The old Highway Code (1998 version) had two rules which, in different ways, told drivers not to change lanes to overtake on the left. The old Rule 129 (which was about driving in slow-moving traffic) said:
129. You should
• not change lanes to the left to overtake
And old rule 139 (which was about overtaking) said:
139. Overtake only when it is safe to do so. You should
• only overtake on the left if the vehicle in front is signalling to turn right, and there is room to do so
• stay in your lane if traffic is moving slowly in queues. If the queue on your right is moving more slowly than you are, you may pass on the left
The problem was that it was never really clear how this last bullet-point applied to a cyclist. The traffic on his/her right might be moving more slowly, but the cyclist him/herself wouldn’t be moving slowly in a queue, nor was there a lane that they should stay in (unless there was a marked cycle lane).
The new Highway Code has cleared up the uncertainty. Old rule 129 has been replaced by new rule 151, which has a new bullet-point on the end:
151 In slow-moving traffic. You should
• be aware of cyclists and motorcyclists who may be passing on either side
Cyclists and motorcyclists overtaking slow-moving traffic on either the left or the right can now say that this is sanctioned by the Highway Code, as it alerts drivers to both possibilities.

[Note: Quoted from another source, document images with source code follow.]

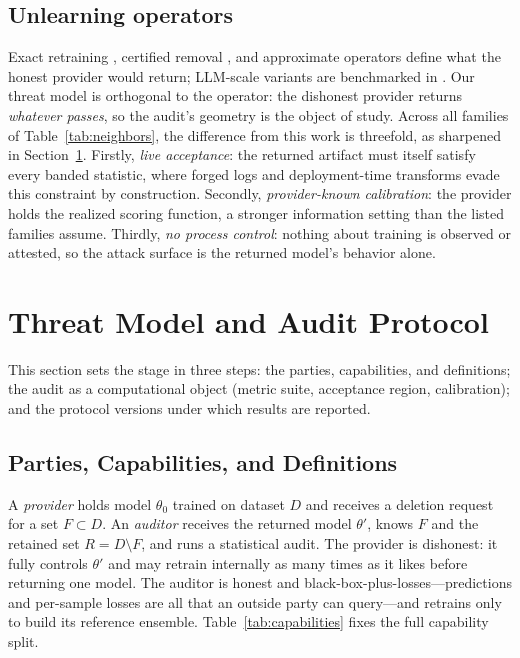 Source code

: \documentclass[lettersize,journal]{IEEEtran}
\begin{document}
\subsection{Unlearning operators}
Exact retraining \cite{bourtoule2021machine}, certified
removal \cite{guo2020certified}, and approximate operators
\cite{foster2024ssd, golatkar2020eternal, kurmanji2023towards}
define what the honest provider would return; LLM-scale
variants are benchmarked in \cite{maini2024tofu,
dorna2025openunlearning}. Our threat model is orthogonal to
the operator: the dishonest provider returns \emph{whatever
passes}, so the audit's geometry is the object of study.
Across all families of Table~\ref{tab:neighbors}, the
difference from this work is threefold, as sharpened in
Section~\ref{sec:threat}. Firstly, \emph{live acceptance}:
the returned artifact must itself satisfy every banded
statistic, where forged logs and deployment-time transforms
evade this constraint by construction. Secondly,
\emph{provider-known calibration}: the provider holds the
realized scoring function, a stronger information setting
than the listed families assume. Thirdly, \emph{no process
control}: nothing about training is observed or attested, so
the attack surface is the returned model's behavior alone.


\section{Threat Model and Audit Protocol}\label{sec:threat}\label{sec:audit}
This section sets the stage in three steps: the parties,
capabilities, and definitions; the audit as a computational
object (metric suite, acceptance region, calibration); and the
protocol versions under which results are reported.

\subsection{Parties, Capabilities, and Definitions}
A \emph{provider} holds model $\theta_0$ trained on dataset $D$ and
receives a deletion request for a set $F \subset D$. An \emph{auditor}
receives the returned model $\theta'$, knows $F$ and the retained set
$R = D \setminus F$, and runs a statistical audit. The provider is
dishonest: it fully controls $\theta'$ and may retrain internally as
many times as it likes before returning one model. The auditor is
honest and black-box-plus-losses---predictions and per-sample losses
are all that an outside party can query---and retrains only to build
its reference ensemble.
Table~\ref{tab:capabilities} fixes the full capability split.
\end{document}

SPEED LIMITS DO NOT APPLY TO CYCLISTS
Possessing and propelling a vehicle equipped with an engine confers more responsibilities in law but not any greater rights. Many commenters to newspapers and online forums complain that cyclists travel too slowly and impede the progress of motorists. These commenters may be surprised to learn that cyclists share no legal obligation to adhere to speed limits. Speed limits on motor vehicles were introduced in 1903 in order to protect members of the public from the harm that can be done by excessive speed made possible by engines. The speed limit in 1903 was set at 20mph; this limit was routinely breached by early motorists. In 1934 the speed limit in towns was set at 30mph.
Not then and not since have any laws been enacted to make cyclists adhere to the speeding regulations brought in for motorised vehicles.

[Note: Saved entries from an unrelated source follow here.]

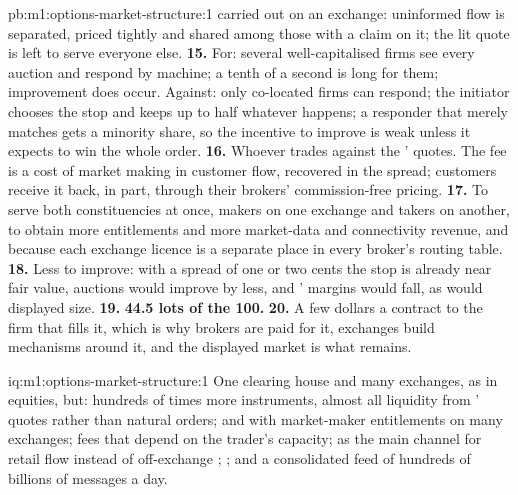 \begin{solution}{pb:m1:options-market-structure:1}
carried out on an exchange: uninformed flow is separated, priced tightly and
shared among those with a claim on it; the lit quote is left to serve
everyone else.
\textbf{15.} For: several well-capitalised firms see every auction and
respond by machine; a tenth of a second is long for them; improvement does
occur. Against: only co-located firms can respond; the initiator chooses the
stop and keeps up to half whatever happens; a responder that merely matches
gets a minority share, so the incentive to improve is weak unless it expects
to win the whole order.
\textbf{16.} Whoever trades against the ' quotes. The fee is a
cost of market making in customer flow, recovered in the spread; customers
receive it back, in part, through their brokers' commission-free pricing.
\textbf{17.} To serve both constituencies at once, makers on one exchange
and takers on another, to obtain more entitlements and more market-data and
connectivity revenue, and because each exchange licence is a separate place
in every broker's routing table.
\textbf{18.} Less to improve: with a spread of one or two cents the stop is
already near fair value, auctions would improve by less, and '
margins would fall, as would displayed size.
\textbf{19.} \textbf{44.5 lots of the 100.}
\textbf{20.} A few dollars a contract to the firm that fills it, which is why
brokers are paid for it, exchanges build mechanisms around it, and the
displayed market is what remains.
\end{solution}

\begin{solution}{iq:m1:options-market-structure:1}
One clearing house and many exchanges, as in equities, but: hundreds of
times more instruments, almost all liquidity from ' quotes
rather than natural orders;  and  with
market-maker entitlements on many exchanges; fees that depend on the
trader's capacity;  as the main channel for retail
flow instead of off-exchange ; ; and a
consolidated feed of hundreds of billions of messages a day.
\end{solution}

Rule 124 of the currently in force Highway Code states speed limits on a tabulated panel, but there is no row that applies to bicycles.

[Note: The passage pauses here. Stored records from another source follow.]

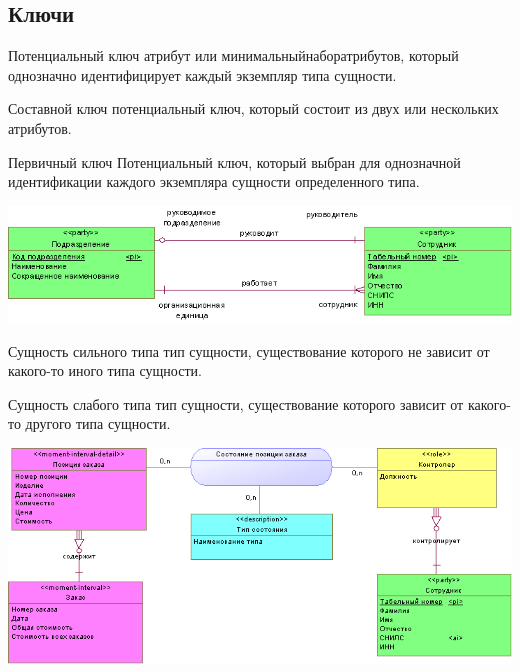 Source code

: \documentclass{beamer}
\begin{document}
\subsection{Ключи}
\begin{frame}
\begin{block}{Потенциальный ключ}
атрибут или минимальныйнаборатрибутов, который однозначно идентифицирует каждый экземпляр типа сущности.
\end{block}
\begin{block}{Составной ключ}
потенциальный ключ, который состоит из двух или нескольких атрибутов.
\end{block}
\begin{block}{Первичный ключ}
Потенциальный ключ, который выбран для однозначной идентификации каждого экземпляра сущности определенного типа.
\end{block}
\begin{center}
\includegraphics[scale=0.5]{images/keys.png}
\end{center}
\end{frame}

\begin{frame}
\begin{block}{Сущность сильного типа}
тип сущности, существование которого не зависит от какого-то иного типа сущности.
\end{block}
\begin{block}{Сущность слабого типа}
тип сущности, существование которого зависит от какого-то другого типа сущности.
\end{block}
\begin{center}
\includegraphics[scale=0.5]{images/depend.png}
\end{center}
\end{frame}
\end{document}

The Road Traffic Regulation Act 1984 states:
“It shall not be lawful for a person to drive a motor vehicle on a restricted road at a speed exceeding 30 miles per hour.” (RTRA 81.1)
“A person who drives a motor vehicle on a road at a speed exceeding a limit imposed by or under any enactment to which this section applies shall be guilty of an offence.” (RTRA 89.1)
The Traffic Signs Regulations and General Directions 2002 allows for speed limits to be imposed by local acts, but has never been used to impose speed limits on cyclists.
The speed limits in Royal Parks are also intended for motor vehicles only. According to The Royal Parks and Other Open Spaces (Amendment) etc. Regulations 2010 “vehicle” means a mechanically propelled vehicle intended or adapted for use on a road.
While, technically, cyclists do not have to adhere to speed limits, in practice it is most sensible and safe to do so. Cyclists who breach the speed limit may not be prosecuted for a speeding offence but, as stated above, can be prosecuted for “cycling furiously” or “wanton and furious driving.”
The AA has an excellent article on advice for drivers and cyclists “so that roads are shared safely.”
Barrister Jorren Knibbe, who practises mainly in regulatory law, has an extremely detailed blog on the legal aspects of cycling.
NOTE: This article may be long and detailed but it is for discussion and entertainment only. It is NOT intended as legal advice. If you have a question that may require legal advice, please seek this from a lawyer which specialises in highway law. Please also note that most of the laws and rules above tend to be for England and Wales only; rules and laws in Scotland and Northern Ireland can sometimes differ from those in England and Wales.